INFORMATION PROVIDED →

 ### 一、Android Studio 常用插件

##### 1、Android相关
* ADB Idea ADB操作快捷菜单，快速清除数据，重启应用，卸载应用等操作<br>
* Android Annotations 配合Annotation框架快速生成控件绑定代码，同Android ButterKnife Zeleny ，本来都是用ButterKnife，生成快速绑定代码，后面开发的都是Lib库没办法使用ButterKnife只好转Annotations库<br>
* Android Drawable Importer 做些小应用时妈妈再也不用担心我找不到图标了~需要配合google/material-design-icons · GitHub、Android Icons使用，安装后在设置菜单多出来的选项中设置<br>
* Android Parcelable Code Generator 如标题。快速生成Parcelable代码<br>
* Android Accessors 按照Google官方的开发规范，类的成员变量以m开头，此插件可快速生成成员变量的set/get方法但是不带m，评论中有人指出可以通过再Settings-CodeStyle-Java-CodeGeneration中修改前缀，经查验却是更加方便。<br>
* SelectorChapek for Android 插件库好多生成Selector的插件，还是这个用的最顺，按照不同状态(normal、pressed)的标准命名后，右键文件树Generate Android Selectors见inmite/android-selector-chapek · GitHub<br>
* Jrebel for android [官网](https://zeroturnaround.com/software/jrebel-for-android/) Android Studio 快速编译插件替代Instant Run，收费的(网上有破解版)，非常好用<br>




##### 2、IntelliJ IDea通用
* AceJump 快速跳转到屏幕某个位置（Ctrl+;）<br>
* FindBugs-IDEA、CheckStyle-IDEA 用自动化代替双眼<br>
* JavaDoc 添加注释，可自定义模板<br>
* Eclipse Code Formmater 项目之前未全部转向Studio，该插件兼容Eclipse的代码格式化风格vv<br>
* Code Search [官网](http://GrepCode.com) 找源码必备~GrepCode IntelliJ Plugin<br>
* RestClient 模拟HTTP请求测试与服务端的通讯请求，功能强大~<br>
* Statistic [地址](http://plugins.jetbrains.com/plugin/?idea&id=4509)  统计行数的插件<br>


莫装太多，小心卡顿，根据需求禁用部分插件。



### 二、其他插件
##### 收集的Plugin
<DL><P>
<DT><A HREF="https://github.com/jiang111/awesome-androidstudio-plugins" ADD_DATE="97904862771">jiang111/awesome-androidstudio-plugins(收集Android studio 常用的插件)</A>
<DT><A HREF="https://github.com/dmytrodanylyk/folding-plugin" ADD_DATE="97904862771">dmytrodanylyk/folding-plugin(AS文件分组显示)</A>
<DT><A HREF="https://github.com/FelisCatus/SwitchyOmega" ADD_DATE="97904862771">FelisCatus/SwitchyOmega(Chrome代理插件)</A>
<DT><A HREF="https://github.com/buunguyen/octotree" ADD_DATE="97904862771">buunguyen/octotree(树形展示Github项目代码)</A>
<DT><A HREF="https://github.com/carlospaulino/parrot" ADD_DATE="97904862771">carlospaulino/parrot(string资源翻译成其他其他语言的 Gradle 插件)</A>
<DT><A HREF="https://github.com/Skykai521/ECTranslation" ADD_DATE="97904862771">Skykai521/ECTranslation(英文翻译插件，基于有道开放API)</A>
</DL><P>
...
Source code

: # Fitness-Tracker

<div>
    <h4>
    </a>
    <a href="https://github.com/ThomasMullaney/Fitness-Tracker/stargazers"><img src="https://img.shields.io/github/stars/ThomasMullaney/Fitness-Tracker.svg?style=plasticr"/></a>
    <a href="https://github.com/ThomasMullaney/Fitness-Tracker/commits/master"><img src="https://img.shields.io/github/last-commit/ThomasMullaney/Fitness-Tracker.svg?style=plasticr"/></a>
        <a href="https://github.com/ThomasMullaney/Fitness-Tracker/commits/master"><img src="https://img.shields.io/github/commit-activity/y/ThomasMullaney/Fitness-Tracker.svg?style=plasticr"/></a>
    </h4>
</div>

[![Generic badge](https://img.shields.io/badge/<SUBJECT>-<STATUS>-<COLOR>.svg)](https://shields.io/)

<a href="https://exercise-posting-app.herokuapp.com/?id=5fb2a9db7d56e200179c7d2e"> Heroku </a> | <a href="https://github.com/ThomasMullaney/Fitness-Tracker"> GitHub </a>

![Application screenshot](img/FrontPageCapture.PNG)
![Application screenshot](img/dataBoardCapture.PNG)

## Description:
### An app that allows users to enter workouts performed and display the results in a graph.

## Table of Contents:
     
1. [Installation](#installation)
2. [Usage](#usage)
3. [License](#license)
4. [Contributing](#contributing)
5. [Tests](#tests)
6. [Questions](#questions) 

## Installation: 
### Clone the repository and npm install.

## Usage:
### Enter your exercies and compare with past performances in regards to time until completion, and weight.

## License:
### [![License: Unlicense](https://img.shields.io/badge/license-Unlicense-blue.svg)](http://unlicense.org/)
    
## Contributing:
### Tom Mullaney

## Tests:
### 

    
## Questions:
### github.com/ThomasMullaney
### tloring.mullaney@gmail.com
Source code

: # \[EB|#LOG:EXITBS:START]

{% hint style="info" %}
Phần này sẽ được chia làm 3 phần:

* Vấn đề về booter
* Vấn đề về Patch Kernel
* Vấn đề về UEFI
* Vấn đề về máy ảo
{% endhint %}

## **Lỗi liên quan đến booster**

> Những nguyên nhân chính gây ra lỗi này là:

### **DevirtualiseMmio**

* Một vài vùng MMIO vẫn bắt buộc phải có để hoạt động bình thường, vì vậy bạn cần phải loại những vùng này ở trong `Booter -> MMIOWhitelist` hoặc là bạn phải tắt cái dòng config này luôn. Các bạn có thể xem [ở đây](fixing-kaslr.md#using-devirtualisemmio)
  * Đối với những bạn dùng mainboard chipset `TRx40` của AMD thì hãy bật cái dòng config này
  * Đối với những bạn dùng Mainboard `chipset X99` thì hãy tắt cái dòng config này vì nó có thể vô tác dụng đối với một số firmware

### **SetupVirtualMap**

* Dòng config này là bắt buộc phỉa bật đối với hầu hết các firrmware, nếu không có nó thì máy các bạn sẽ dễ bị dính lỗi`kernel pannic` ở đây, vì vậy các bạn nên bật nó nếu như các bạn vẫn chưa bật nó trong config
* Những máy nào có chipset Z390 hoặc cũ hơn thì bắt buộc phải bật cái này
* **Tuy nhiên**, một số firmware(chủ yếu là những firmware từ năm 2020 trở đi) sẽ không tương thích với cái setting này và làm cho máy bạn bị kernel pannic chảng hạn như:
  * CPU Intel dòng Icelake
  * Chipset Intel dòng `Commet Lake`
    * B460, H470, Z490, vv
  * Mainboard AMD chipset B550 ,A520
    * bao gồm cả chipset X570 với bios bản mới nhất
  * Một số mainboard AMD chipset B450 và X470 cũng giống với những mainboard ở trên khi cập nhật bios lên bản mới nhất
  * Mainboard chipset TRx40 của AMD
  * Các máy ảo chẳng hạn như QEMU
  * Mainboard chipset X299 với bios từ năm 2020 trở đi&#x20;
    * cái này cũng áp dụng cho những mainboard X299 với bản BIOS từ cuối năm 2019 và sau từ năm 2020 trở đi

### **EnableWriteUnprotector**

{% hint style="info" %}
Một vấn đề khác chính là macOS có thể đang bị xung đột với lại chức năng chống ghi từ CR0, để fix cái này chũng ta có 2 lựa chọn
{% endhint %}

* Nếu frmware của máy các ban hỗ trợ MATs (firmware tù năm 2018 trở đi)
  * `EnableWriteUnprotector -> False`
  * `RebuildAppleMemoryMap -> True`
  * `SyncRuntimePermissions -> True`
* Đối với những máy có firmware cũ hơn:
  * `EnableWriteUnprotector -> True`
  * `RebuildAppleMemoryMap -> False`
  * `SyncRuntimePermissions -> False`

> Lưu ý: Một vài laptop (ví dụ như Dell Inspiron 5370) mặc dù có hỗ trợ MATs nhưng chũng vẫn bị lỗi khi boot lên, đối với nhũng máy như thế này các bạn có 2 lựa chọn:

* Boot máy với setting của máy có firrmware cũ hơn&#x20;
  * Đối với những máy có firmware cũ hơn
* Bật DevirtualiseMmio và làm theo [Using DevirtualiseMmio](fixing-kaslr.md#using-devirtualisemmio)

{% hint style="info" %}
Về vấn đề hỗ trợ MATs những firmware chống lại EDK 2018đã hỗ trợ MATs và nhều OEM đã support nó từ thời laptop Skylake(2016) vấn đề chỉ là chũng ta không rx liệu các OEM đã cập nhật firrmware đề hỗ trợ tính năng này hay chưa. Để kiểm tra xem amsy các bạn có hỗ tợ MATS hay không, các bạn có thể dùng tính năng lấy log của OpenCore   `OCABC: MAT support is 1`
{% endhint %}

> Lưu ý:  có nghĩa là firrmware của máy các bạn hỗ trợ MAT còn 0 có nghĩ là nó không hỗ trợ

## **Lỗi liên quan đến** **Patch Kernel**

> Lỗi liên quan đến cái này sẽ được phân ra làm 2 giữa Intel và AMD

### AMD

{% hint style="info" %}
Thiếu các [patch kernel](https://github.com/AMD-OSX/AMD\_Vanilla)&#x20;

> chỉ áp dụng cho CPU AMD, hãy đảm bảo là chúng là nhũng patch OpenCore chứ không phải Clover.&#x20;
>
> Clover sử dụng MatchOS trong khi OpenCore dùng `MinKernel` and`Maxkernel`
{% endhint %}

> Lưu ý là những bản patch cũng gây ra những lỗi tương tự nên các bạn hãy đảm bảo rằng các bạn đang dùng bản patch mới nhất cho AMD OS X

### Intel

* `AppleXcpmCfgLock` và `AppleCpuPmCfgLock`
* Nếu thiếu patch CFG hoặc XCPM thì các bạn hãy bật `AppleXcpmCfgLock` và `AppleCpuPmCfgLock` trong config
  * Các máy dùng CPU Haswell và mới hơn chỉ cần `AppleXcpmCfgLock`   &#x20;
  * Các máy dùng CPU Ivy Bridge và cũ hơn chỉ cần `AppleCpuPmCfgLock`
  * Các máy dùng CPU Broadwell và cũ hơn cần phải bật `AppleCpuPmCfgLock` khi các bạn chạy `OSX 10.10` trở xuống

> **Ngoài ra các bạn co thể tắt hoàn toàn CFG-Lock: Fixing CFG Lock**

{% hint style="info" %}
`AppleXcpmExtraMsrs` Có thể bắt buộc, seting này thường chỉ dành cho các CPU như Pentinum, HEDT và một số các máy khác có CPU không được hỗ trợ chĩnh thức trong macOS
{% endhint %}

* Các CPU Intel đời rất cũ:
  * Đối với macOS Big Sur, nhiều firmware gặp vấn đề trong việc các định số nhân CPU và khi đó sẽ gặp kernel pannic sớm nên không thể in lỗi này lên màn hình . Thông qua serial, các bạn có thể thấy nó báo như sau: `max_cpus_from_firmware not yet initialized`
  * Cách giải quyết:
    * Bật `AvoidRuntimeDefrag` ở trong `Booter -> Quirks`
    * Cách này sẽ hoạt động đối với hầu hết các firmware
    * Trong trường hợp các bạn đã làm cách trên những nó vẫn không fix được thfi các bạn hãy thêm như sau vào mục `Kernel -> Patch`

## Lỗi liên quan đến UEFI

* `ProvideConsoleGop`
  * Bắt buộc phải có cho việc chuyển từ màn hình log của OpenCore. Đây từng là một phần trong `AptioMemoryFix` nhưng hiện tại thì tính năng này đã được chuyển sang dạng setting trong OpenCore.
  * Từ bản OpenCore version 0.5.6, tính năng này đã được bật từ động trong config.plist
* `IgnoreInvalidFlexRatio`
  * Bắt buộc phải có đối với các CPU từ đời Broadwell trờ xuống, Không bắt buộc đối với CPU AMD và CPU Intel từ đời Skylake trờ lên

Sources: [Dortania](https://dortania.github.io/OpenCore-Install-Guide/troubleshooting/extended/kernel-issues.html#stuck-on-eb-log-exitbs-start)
---
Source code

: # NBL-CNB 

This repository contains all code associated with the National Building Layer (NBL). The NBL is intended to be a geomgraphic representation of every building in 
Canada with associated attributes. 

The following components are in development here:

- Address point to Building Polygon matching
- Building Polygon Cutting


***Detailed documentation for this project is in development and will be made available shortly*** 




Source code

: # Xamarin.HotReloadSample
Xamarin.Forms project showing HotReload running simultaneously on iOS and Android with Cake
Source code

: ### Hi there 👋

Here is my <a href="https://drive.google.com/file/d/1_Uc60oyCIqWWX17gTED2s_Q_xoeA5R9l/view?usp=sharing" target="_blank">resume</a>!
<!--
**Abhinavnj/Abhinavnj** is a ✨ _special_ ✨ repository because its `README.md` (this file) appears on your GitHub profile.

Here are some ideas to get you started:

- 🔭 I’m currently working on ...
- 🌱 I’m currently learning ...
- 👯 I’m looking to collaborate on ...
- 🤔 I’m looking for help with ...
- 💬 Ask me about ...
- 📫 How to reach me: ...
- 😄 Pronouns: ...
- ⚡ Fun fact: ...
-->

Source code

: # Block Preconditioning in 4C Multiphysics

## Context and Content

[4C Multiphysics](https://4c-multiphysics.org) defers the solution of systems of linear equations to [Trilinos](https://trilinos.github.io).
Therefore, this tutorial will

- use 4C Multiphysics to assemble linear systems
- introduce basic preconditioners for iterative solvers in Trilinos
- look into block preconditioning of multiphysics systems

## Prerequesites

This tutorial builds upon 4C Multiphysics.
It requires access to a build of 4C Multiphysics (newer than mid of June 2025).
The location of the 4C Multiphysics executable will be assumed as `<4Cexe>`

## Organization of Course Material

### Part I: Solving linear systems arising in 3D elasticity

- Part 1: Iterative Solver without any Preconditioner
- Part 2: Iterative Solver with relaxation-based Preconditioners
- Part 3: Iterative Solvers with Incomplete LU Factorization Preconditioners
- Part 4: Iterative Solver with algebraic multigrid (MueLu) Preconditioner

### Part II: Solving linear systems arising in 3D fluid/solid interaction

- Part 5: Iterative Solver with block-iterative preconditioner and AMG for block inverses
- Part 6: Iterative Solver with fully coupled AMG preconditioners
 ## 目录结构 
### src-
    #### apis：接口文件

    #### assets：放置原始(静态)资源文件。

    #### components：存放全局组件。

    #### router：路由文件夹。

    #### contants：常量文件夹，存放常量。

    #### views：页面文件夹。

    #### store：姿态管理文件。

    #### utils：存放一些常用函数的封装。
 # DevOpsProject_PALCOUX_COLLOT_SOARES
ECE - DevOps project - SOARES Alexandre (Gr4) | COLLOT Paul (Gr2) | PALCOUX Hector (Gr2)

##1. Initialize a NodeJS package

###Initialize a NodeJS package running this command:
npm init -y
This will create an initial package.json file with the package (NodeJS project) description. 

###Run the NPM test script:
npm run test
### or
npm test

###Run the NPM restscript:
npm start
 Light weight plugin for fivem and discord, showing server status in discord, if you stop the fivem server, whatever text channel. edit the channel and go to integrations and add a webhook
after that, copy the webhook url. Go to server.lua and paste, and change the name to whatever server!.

WHAT YOU HAVE TO DO → Copy out only the lines above from the one with "### tloring.mullaney@gmail.com" to the one with "hạn như QEMU", inclusive, exactly as they stand.

RESULT BELOW →
### tloring.mullaney@gmail.com
Source code

: # \[EB|#LOG:EXITBS:START]

{% hint style="info" %}
Phần này sẽ được chia làm 3 phần:

* Vấn đề về booter
* Vấn đề về Patch Kernel
* Vấn đề về UEFI
* Vấn đề về máy ảo
{% endhint %}

## **Lỗi liên quan đến booster**

> Những nguyên nhân chính gây ra lỗi này là:

### **DevirtualiseMmio**

* Một vài vùng MMIO vẫn bắt buộc phải có để hoạt động bình thường, vì vậy bạn cần phải loại những vùng này ở trong `Booter -> MMIOWhitelist` hoặc là bạn phải tắt cái dòng config này luôn. Các bạn có thể xem [ở đây](fixing-kaslr.md#using-devirtualisemmio)
  * Đối với những bạn dùng mainboard chipset `TRx40` của AMD thì hãy bật cái dòng config này
  * Đối với những bạn dùng Mainboard `chipset X99` thì hãy tắt cái dòng config này vì nó có thể vô tác dụng đối với một số firmware

### **SetupVirtualMap**

* Dòng config này là bắt buộc phỉa bật đối với hầu hết các firrmware, nếu không có nó thì máy các bạn sẽ dễ bị dính lỗi`kernel pannic` ở đây, vì vậy các bạn nên bật nó nếu như các bạn vẫn chưa bật nó trong config
* Những máy nào có chipset Z390 hoặc cũ hơn thì bắt buộc phải bật cái này
* **Tuy nhiên**, một số firmware(chủ yếu là những firmware từ năm 2020 trở đi) sẽ không tương thích với cái setting này và làm cho máy bạn bị kernel pannic chảng hạn như:
  * CPU Intel dòng Icelake
  * Chipset Intel dòng `Commet Lake`
    * B460, H470, Z490, vv
  * Mainboard AMD chipset B550 ,A520
    * bao gồm cả chipset X570 với bios bản mới nhất
  * Một số mainboard AMD chipset B450 và X470 cũng giống với những mainboard ở trên khi cập nhật bios lên bản mới nhất
  * Mainboard chipset TRx40 của AMD
  * Các máy ảo chẳng hạn như QEMU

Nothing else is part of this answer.